The Death of the English Language?

Posted by Rachel Nauen

Many people get riled up about the current state of the English language. The introduction of instant messaging and texting into the lives of Americans has greatly affected the way we communicate, and many are not happy about it.

Our language is changing daily. According to MSNBC, the Oxford Dictionaries Online have recently added a number of new words to the dictionary, including sexting, buttload, and nom nom. To the dismay of English teachers everywhere, instant messaging lingo is sneaking into academic papers across the country. Newspapers and magazines are battling the 24/7 communication cycle as it cuts into the time that used to be spent editing copy.

Advocates of adapting the English language to reflect today’s society state that keeping up with the times is key to survival. “Language is always changing, evolving, and adapting to the needs of its users,” says Betty Birner of the Linguistic Society of America. “It changes for several reasons. First, it changes because the needs of its speakers change. New technologies, new products, and new experiences require new words to refer to them clearly and efficiently.”

However, some people are not letting the language adapt to the current times without a fight. Moaning the loss of meaningful contact and correct grammar, enemies of the “textese” movement say our language is changing for the worse.

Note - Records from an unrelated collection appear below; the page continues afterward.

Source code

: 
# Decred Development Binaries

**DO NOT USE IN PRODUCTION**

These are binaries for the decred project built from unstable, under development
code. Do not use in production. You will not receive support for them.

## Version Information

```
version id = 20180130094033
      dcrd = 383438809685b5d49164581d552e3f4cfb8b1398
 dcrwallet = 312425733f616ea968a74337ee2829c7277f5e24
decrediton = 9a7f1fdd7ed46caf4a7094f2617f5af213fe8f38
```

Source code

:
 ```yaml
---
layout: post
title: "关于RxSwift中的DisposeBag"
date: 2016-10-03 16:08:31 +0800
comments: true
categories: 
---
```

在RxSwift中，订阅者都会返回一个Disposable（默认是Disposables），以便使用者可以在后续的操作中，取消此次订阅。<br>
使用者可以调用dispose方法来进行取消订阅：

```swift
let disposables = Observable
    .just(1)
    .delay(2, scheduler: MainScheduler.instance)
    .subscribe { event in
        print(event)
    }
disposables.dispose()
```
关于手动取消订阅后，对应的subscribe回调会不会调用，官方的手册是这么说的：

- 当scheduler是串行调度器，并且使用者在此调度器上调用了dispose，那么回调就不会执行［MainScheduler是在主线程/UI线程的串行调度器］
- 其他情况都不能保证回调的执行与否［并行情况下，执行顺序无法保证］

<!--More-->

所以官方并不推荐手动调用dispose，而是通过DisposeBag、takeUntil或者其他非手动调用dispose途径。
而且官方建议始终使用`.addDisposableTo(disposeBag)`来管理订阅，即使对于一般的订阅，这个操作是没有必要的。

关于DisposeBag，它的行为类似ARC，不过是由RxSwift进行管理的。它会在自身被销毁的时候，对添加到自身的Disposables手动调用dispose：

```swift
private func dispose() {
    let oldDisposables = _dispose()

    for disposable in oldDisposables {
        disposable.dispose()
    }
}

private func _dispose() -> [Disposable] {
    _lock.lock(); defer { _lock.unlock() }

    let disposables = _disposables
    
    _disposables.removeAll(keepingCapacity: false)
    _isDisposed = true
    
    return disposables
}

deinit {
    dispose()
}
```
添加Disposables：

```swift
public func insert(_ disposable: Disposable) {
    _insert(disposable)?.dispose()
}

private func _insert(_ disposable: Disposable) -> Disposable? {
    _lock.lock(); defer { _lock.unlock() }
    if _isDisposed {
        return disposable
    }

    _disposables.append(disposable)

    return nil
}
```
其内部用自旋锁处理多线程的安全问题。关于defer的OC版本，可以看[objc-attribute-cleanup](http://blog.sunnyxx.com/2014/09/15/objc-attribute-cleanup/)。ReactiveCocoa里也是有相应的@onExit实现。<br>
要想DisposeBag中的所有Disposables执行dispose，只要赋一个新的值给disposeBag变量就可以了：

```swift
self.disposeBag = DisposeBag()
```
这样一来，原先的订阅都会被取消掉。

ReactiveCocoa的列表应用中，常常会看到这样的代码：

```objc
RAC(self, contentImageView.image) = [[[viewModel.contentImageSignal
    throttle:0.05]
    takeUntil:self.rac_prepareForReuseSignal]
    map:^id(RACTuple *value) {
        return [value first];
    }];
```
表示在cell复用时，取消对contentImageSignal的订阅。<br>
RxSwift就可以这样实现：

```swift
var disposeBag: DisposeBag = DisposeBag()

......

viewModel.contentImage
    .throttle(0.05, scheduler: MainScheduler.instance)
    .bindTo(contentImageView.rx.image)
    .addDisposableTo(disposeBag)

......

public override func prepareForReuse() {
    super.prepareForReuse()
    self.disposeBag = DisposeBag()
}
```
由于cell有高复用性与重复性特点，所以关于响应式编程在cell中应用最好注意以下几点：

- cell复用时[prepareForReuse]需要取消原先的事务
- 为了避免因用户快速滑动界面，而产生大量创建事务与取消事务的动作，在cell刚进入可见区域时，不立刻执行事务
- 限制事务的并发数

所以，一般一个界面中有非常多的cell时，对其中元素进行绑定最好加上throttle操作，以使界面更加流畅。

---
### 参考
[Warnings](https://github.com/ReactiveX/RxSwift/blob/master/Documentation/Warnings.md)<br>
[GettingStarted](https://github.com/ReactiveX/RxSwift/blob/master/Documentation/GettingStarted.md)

Gene Weingarten, a writer at the Washington Post, cries, “Beset by the need to cut costs, and influenced by decreased public attention to grammar, punctuation and syntax in an era of unedited blogs and abbreviated instant communication, newspaper publishers have been cutting back on the use of copy editing, sometimes eliminating it entirely.”

Should we work on separating the influence of technology from our language? Do you find influences from texting and instant messaging in your written work or the work around you? Is our language heading in the “wrong” direction?


3 responses to “The Death of the English Language?

  1. It baffles me that “nom nom” could be added to the dictionary. I’ve used it in texts, as well as having friends text it to me or use it as a hashtag on twitter, but never did I think it could be considered an actual word.

    For example, I could never picture myself using nom nom or buttload in a paper I would turn in for a class. Sexting could be, and has been used, but the other two [nom nom and buttload] would look like a definite typo or mistake by the writer.

  2. I really think it is just a matter of time before many words are used so often they become natural to use in papers or formal writing. A few years ago, using the word “sexting” in a publication would probably have caused an uproar. Language is constantly evolving and there is no stopping it. The words “thee” and “thou” are now practically unknown and unused, whereas a few centuries ago they were perfectly acceptable. While shorthand such as “lol” and “omg” may never be tolerated in formal writing, I think adaptation to words like”tweet” and “buttload” is just going to take some time.

  3. Christy Wittmer

    I hope that we the words like “buttload” and “nom nom” never become acceptable to use in papers. Because then we mine as well throw out the definition of professional and write a new one.

    I agree that the language is adaptive to the generations over time. A great example is to pick up a Bible. The message is the same, but the translations are adaptive to the generations over time. There is a big difference between King James and the New Living Translations.

    I feel that the way we text, e-mail, or tweet have no connection to how we talk, and that we never actually write the way we talk. Our generation seems to have a knack for coming up with jargon that baffles the older generations, and we seem to annoying use the word “like” ever other word. But when we write we should be mindful of professionalism and stick to the real dictionaries.